Por otra parte, si bien el autor refiere repetidamente a la cuestión de la contaminación, su énfasis está puesto más en el espacio que ocupan los coches y en el modo en que las ciudades acaban siendo diseñadas para estos, no solo por las autopistas sino también por los garajes en los edificios, los párkings, etc. De aquí que Knowles no vea a los automóviles eléctricos como una solución sino como una continuidad del problema. Es que, aunque no se trata de la eliminación de los autos, lo que se busca es demostrar que, con un rediseño de las ciudades, el auto prácticamente no sería necesario. En este sentido, compárese el promedio de 0,32% coches por familia que posee Tokio con el hecho de que el 30% de los hogares británicos y el 57% de los hogares estadounidenses posea más de dos coches.
De cara al futuro, el autor entiende que estamos en un punto de inflexión en el que se están enfrentando dos tendencias opuestas: por un lado, el confinamiento durante la pandemia le mostró a toda la humanidad que había otra forma de «habitar» la ciudad, hacerse de sus espacios, conectar con el aire libre, etc. Asimismo, asistimos a una lenta pero firme merma en el porcentaje de jóvenes con carné de conducir en Estados Unidos (del 90% en 1983 al 79% en 2017).
Cambio cultural
Esto se debe a diversas razones, entre ellas, un auge en la cantidad de jóvenes profesionales que, en tanto tal, acceden a trabajos que suelen desarrollarse físicamente en centros urbanos a los cuales se llega mejor en transporte público; y un cambio cultural respecto al significado que el auto tiene respecto a los jóvenes de los sesenta y setenta, cuando poseer un coche era la manera de tener privacidad y escapar de la mirada de los padres conservadores (recuérdese el mito del Fiat 500 en Italia, el cual era un auto accesible para los más jóvenes, y al que se le adjudicó ser la principal razón de la explosión de la natalidad, aunque no de la comodidad, claro).
Sin embargo, por otro lado, entre 2004 y 2014 la cantidad de autos en la India se triplicó y en China se quintuplicó.
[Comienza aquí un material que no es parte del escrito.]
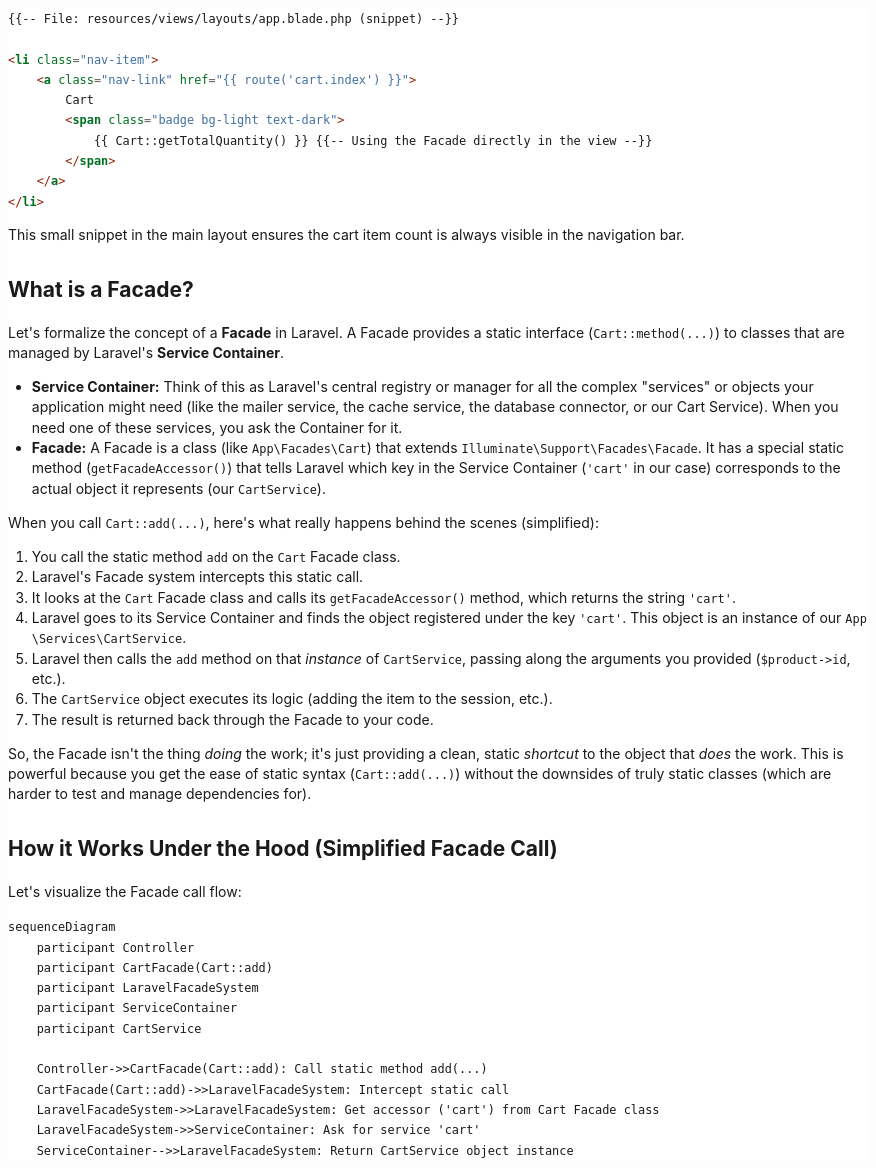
 ```html
{{-- File: resources/views/layouts/app.blade.php (snippet) --}}

<li class="nav-item">
    <a class="nav-link" href="{{ route('cart.index') }}">
        Cart
        <span class="badge bg-light text-dark">
            {{ Cart::getTotalQuantity() }} {{-- Using the Facade directly in the view --}}
        </span>
    </a>
</li>

```

This small snippet in the main layout ensures the cart item count is always visible in the navigation bar.

## What is a Facade?

Let's formalize the concept of a **Facade** in Laravel. A Facade provides a static interface (`Cart::method(...)`) to classes that are managed by Laravel's **Service Container**.

*   **Service Container:** Think of this as Laravel's central registry or manager for all the complex "services" or objects your application might need (like the mailer service, the cache service, the database connector, or our Cart Service). When you need one of these services, you ask the Container for it.
*   **Facade:** A Facade is a class (like `App\Facades\Cart`) that extends `Illuminate\Support\Facades\Facade`. It has a special static method (`getFacadeAccessor()`) that tells Laravel which key in the Service Container (`'cart'` in our case) corresponds to the actual object it represents (our `CartService`).

When you call `Cart::add(...)`, here's what really happens behind the scenes (simplified):

1.  You call the static method `add` on the `Cart` Facade class.
2.  Laravel's Facade system intercepts this static call.
3.  It looks at the `Cart` Facade class and calls its `getFacadeAccessor()` method, which returns the string `'cart'`.
4.  Laravel goes to its Service Container and finds the object registered under the key `'cart'`. This object is an instance of our `App\Services\CartService`.
5.  Laravel then calls the `add` method on that *instance* of `CartService`, passing along the arguments you provided (`$product->id`, etc.).
6.  The `CartService` object executes its logic (adding the item to the session, etc.).
7.  The result is returned back through the Facade to your code.

So, the Facade isn't the thing *doing* the work; it's just providing a clean, static *shortcut* to the object that *does* the work. This is powerful because you get the ease of static syntax (`Cart::add(...)`) without the downsides of truly static classes (which are harder to test and manage dependencies for).

## How it Works Under the Hood (Simplified Facade Call)

Let's visualize the Facade call flow:

```mermaid
sequenceDiagram
    participant Controller
    participant CartFacade(Cart::add)
    participant LaravelFacadeSystem
    participant ServiceContainer
    participant CartService

    Controller->>CartFacade(Cart::add): Call static method add(...)
    CartFacade(Cart::add)->>LaravelFacadeSystem: Intercept static call
    LaravelFacadeSystem->>LaravelFacadeSystem: Get accessor ('cart') from Cart Facade class
    LaravelFacadeSystem->>ServiceContainer: Ask for service 'cart'
    ServiceContainer-->>LaravelFacadeSystem: Return CartService object instance
```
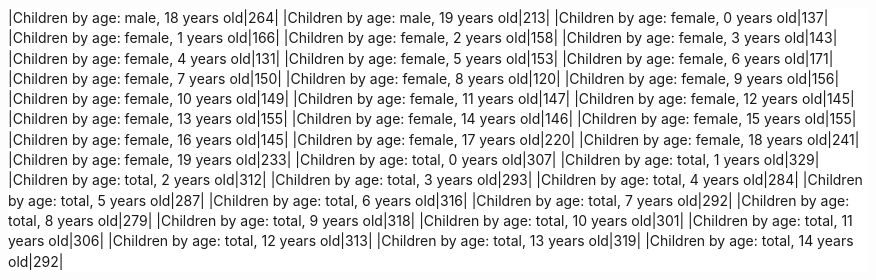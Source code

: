 |Children by age: male, 18 years old|264|
|Children by age: male, 19 years old|213|
|Children by age: female, 0 years old|137|
|Children by age: female, 1 years old|166|
|Children by age: female, 2 years old|158|
|Children by age: female, 3 years old|143|
|Children by age: female, 4 years old|131|
|Children by age: female, 5 years old|153|
|Children by age: female, 6 years old|171|
|Children by age: female, 7 years old|150|
|Children by age: female, 8 years old|120|
|Children by age: female, 9 years old|156|
|Children by age: female, 10 years old|149|
|Children by age: female, 11 years old|147|
|Children by age: female, 12 years old|145|
|Children by age: female, 13 years old|155|
|Children by age: female, 14 years old|146|
|Children by age: female, 15 years old|155|
|Children by age: female, 16 years old|145|
|Children by age: female, 17 years old|220|
|Children by age: female, 18 years old|241|
|Children by age: female, 19 years old|233|
|Children by age: total, 0 years old|307|
|Children by age: total, 1 years old|329|
|Children by age: total, 2 years old|312|
|Children by age: total, 3 years old|293|
|Children by age: total, 4 years old|284|
|Children by age: total, 5 years old|287|
|Children by age: total, 6 years old|316|
|Children by age: total, 7 years old|292|
|Children by age: total, 8 years old|279|
|Children by age: total, 9 years old|318|
|Children by age: total, 10 years old|301|
|Children by age: total, 11 years old|306|
|Children by age: total, 12 years old|313|
|Children by age: total, 13 years old|319|
|Children by age: total, 14 years old|292|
Incluso en la Europa occidental, donde florecen las bicicletas, también ha aumentado el número de coches, aunque, hay que decirlo, ese aumento fue de apenas un 4%. Esto significa que el discurso que busca la eliminación o la limitación del uso de los autos, convive con una industria y, sobre todo, con una cultura que entiende que allí hay algo más que una necesidad.
Aunque resulta bienvenido el esfuerzo de Knowles de posicionarse por fuera de los lugares comunes existentes en el debate, aquel que ubica a los críticos en la línea decrecentista y anticapitalista, el libro sobresale más por una prosa entretenida y el uso comparativo de los datos que por la originalidad de las ideas. Incluso por momentos parecería necesario la inclusión de variables no mencionadas (como cuando entiende que el problema de la vivienda podría solucionarse construyendo edificios en aquellos lugares que son ocupados por los autos) y, si bien hay referencias a ciudades periféricas que el autor ha visitado en África, por ejemplo, hay pasajes que se perciben como soluciones del primer mundo para problemas del primer mundo.
Con todo, el llamado a un cambio cultural en la relación que establecemos con los autos y la necesidad del rediseño de las ciudades y sus accesos, lo cual también debe incluir un plan de vivienda, tema en boga si los hay en España, es un recordatorio de que es posible vivir mejor y de que no deberíamos esperar a la próxima pandemia para poder probarlo.